▼

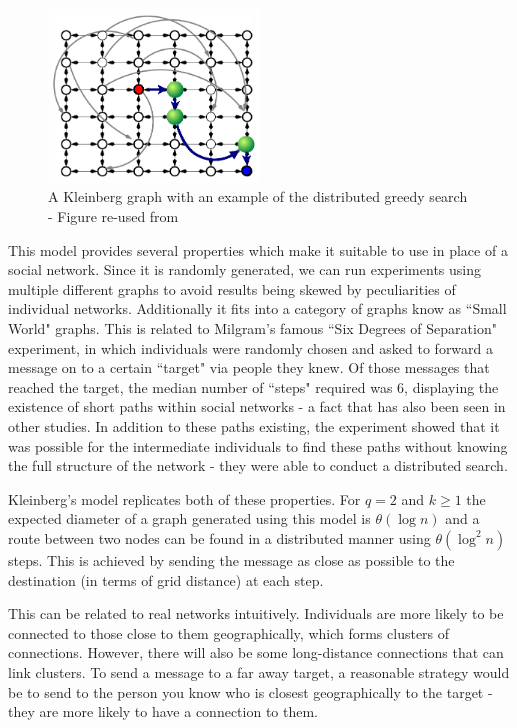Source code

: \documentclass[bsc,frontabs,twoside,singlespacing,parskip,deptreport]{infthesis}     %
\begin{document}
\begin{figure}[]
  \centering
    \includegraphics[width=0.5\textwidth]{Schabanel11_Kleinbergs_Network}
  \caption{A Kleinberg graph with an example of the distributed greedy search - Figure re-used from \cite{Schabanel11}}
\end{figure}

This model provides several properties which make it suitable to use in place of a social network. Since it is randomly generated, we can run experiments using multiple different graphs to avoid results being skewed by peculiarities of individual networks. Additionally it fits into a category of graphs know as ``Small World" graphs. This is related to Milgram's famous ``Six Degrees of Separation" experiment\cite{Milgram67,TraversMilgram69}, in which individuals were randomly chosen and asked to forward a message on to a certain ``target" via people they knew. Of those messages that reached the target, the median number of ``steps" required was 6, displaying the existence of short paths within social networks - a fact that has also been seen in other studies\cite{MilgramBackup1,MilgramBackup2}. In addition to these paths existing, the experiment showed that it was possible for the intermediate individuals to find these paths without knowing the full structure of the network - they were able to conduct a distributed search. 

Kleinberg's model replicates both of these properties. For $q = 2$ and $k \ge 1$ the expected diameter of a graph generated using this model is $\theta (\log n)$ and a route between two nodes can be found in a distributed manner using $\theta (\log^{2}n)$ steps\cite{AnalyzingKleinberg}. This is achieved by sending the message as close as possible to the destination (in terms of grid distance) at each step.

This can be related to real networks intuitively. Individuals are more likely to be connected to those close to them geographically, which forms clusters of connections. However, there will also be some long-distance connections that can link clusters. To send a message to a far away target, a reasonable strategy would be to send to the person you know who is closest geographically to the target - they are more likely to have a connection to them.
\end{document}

▲
▼

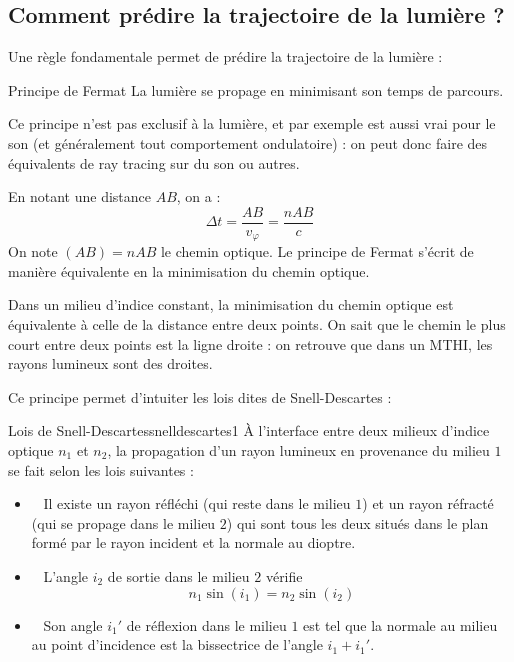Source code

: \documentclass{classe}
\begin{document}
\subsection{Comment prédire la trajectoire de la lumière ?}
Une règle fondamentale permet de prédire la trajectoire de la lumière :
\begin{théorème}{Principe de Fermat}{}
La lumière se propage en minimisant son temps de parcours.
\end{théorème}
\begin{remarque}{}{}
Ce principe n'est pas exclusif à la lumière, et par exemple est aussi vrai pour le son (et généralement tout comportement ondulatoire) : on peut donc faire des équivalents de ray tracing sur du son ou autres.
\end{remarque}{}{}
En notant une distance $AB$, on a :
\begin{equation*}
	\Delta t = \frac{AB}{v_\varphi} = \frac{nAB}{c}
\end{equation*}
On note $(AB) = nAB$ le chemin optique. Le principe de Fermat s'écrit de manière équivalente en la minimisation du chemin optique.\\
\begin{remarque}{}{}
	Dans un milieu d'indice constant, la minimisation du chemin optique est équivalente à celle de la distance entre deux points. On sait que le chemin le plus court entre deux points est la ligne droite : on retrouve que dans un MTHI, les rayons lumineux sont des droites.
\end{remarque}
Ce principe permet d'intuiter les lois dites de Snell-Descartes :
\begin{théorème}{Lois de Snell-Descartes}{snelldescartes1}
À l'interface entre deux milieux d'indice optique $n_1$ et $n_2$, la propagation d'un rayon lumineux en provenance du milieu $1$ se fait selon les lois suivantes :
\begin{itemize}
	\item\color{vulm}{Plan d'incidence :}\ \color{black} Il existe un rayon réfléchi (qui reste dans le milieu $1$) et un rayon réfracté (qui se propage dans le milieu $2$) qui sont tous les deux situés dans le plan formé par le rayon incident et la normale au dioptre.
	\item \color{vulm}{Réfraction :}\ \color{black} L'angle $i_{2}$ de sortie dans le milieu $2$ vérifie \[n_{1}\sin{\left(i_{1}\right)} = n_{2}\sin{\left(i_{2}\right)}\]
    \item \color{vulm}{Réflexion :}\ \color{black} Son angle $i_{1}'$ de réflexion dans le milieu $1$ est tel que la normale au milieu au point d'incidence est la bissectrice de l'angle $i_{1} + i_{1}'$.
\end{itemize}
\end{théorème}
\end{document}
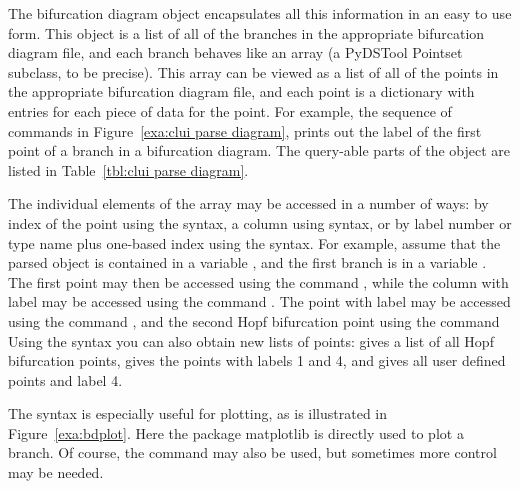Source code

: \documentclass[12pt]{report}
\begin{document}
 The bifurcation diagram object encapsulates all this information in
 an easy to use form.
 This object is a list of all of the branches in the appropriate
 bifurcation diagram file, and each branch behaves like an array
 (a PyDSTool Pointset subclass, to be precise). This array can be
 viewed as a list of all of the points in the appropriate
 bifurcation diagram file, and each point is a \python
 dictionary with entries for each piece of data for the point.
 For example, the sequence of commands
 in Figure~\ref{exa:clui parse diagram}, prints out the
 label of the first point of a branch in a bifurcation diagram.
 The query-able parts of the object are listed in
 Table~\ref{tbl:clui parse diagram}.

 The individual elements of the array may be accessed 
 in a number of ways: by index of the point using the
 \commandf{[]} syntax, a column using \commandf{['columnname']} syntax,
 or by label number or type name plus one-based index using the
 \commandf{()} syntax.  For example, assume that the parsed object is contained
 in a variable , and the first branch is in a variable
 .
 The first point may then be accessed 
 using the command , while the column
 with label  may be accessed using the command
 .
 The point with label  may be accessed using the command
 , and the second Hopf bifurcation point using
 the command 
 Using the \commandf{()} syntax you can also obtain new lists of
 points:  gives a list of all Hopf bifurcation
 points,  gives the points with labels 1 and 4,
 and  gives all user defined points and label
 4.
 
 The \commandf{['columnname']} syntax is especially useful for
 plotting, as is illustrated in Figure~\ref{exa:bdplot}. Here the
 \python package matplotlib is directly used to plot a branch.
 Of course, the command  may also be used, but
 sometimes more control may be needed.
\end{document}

▲

About this task:
Which lines of the records above hold the word "normale"? Copy each of them.

Solution to this problem:
	\item\color{vulm}{Plan d'incidence :}\ \color{black} Il existe un rayon réfléchi (qui reste dans le milieu $1$) et un rayon réfracté (qui se propage dans le milieu $2$) qui sont tous les deux situés dans le plan formé par le rayon incident et la normale au dioptre.
    \item \color{vulm}{Réflexion :}\ \color{black} Son angle $i_{1}'$ de réflexion dans le milieu $1$ est tel que la normale au milieu au point d'incidence est la bissectrice de l'angle $i_{1} + i_{1}'$.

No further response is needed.